También aquí el turismo ha dejado sus cicatrices. El asfalto, las multitudes, la prisa por ver, fotografiar y marcharse han domesticado el misterio. Como escribió Seamus Heaney, “la belleza habla —hablaba— en voz baja para no molestar a la eternidad”. Hoy, esa voz compite con las cámaras de los teléfonos, el cacareo de cientos de visitantes y sus pasos apresurados. Regresamos al autobús. No quedaba tiempo para más. Apenas una hora, cuando lo que el valle pedía era un día entero y, con suerte, un poco de silencio.
Contrastes, vivencias, nuevos amigos, perspectivas diferentes. El viaje en realidad había terminado y esto únicamente eran retazos, propinas menores en una experiencia de cuatro días.
El paso por el aeropuerto fue una pesadilla entre una multitud que cebaba los aviones que salían despedidos como en una centrifugadora a cualquier otro lugar del mundo.
La facturación, realizada por los propios viajeros, sin ser difícil, tiene que ser entendida, lo cual no siempre es así. El control de seguridad se ha convertido en un trámite necesario que puede ser farragoso o sencillo dependiendo del azar.
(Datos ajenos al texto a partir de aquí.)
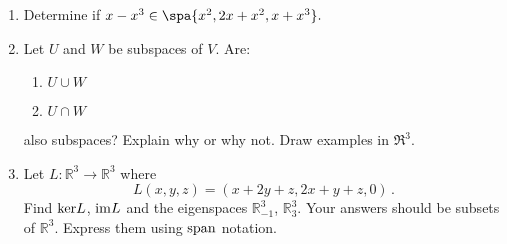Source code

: 


\begin{enumerate}


\item \label{subspaces_spanning_sets_polynolmial_span} {Determine} if  
$x-x^3 \in \spa\{ x^2, 2x+x^2, x+x^3 \}.$


\item\label{UandV} \hypertarget{intersections}{Let} $U$ and $W$ be subspaces of $V$.  Are:
\label{UcapV}
\begin{enumerate}
\item $U\cup W$
\item $U\cap W$
\end{enumerate}
also subspaces?  Explain why or why not.  Draw examples in $\Re^3$.



\item Let $L:{\mathbb R}^3\to {\mathbb R}^3$ where \[L(x,y,z)=(x+2y+z,2x+y+z,0)\, .\] 
Find ${\rm ker} L$, ${\rm im} L$ and the eigenspaces ${\mathbb R}^3_{-1}$, ${\mathbb R}^3_{3}$. Your answers should be subsets of ${\mathbb R}^3$. Express them using  ${\rm span}$ notation.

\end{enumerate}

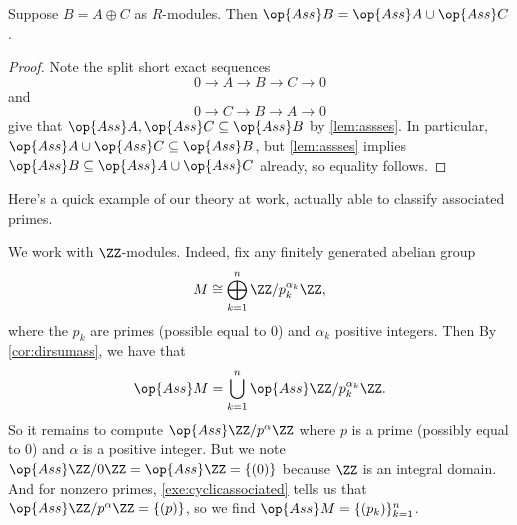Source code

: \begin{corollary} \label{cor:dirsumass}
	Suppose $B=A\oplus C$ as $R$-modules. Then $\op{Ass}B=\op{Ass}A\cup\op{Ass}C$.
\end{corollary}
\begin{proof}
	Note the split short exact sequences
	\[0\to A\to B\to C\to 0\]
	and
	\[0\to C\to B\to A\to 0\]
	give that $\op{Ass}A,\op{Ass}C\subseteq\op{Ass}B$ by \autoref{lem:assses}. In particular, $\op{Ass}A\cup\op{Ass}C\subseteq\op{Ass}B$, but \autoref{lem:assses} implies $\op{Ass}B\subseteq\op{Ass}A\cup\op{Ass}C$ already, so equality follows.
\end{proof}
Here's a quick example of our theory at work, actually able to classify associated primes.
\begin{ex}
	We work with $\ZZ$-modules. Indeed, fix any finitely generated abelian group
	\[M\cong\bigoplus_{k=1}^n\ZZ/p_k^{\alpha_k}\ZZ,\]
	where the $p_k$ are primes (possible equal to $0$) and $\alpha_k$ positive integers. Then By \autoref{cor:dirsumass}, we have that
	\[\op{Ass}M=\bigcup_{k=1}^n\op{Ass}\ZZ/p_k^{\alpha_k}\ZZ.\]
	So it remains to compute $\op{Ass}\ZZ/p^\alpha\ZZ$ where $p$ is a prime (possibly equal to $0$) and $\alpha$ is a positive integer. But we note $\op{Ass}\ZZ/0\ZZ=\op{Ass}\ZZ=\{(0)\}$ because $\ZZ$ is an integral domain. And for nonzero primes, \autoref{exe:cyclicassociated} tells us that $\op{Ass}\ZZ/p^\alpha\ZZ=\{(p)\}$, so we find $\op{Ass}M=\{(p_k)\}_{k=1}^n$.
\end{ex}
Controles antidrogas, todos los objetos en la bandeja, la cámara y el costoso material fotográficos, en una bolsa navegando por los carriles, las botas también en un viaje independiente. Los funcionarios no miran a los ojos del viajero, pero te examinan. Con cara de póquer, observan el tráfico de equipajes de mano, exigiendo cualquier requisito entre una riada de bandejas grises y decenas de viajeros cruzando la puerta. En algún momento las alarmas suenan y el turista, tan obediente como abrumado, ha de volver a pasar la invisible exploración con los brazos levantados — esto es un atraco — y con esa sensación kafkiana de haber cometido un delito sin saberlo.
Los aeropuertos parecen hoy en día ensayos de pesadillas futuristas. Son lugares donde con la excusa de la seguridad aceptamos cualquier exigencia, incluso perdiendo la dignidad. Las terminales son ya un templo del consumo donde los productos, iluminados con una intensa luz blanca, exigen acompañar a los viajeros.
Suben los tubos metálicos a toda velocidad, cargados de ganado ordenado en espacios mínimos sobre el mar de Irlanda. Suena persistente el llanto de un bebé. No, viajar no es siempre un placer. Uno descubre demasiado tarde que volar es, en realidad, una forma elegante de ser tragado por un mundo cada vez más autoritario.
En el vuelo de vuelta, sobre el mar de Irlanda, todo parecía haber pasado muy rápido. Pero aún quedaba algo. La vida tranquila y sencilla de Kilmore Quay. La imagen de un lago, una duna bajo la lluvia, un frailecillo suspendido en el aire o un grupo cantando alegremente bajo la lluvia. Y esa certeza difícil de nombrar: la de haber aprendido, aunque sea por un instante, a mirar mejor el mundo.